## Dataset records
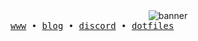 <div align="center">
<img src="https://i.imgur.com/qKW0pa7.png" alt="banner">
</div>

<samp>
<a href="https://namishh.me">www</a>  •  <a href="https://namishh.me/blog">blog</a>   •  <a href="https://discord.com/users/715825910611443722">discord</a>  •  <a href="https://github.com/namishh/crystal">dotfiles</a> 
</samp>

## Exercise aim
The response consists of the lines above that contain "https".

## Completed task
<img src="https://i.imgur.com/qKW0pa7.png" alt="banner">
<a href="https://namishh.me">www</a>  •  <a href="https://namishh.me/blog">blog</a>   •  <a href="https://discord.com/users/715825910611443722">discord</a>  •  <a href="https://github.com/namishh/crystal">dotfiles</a> 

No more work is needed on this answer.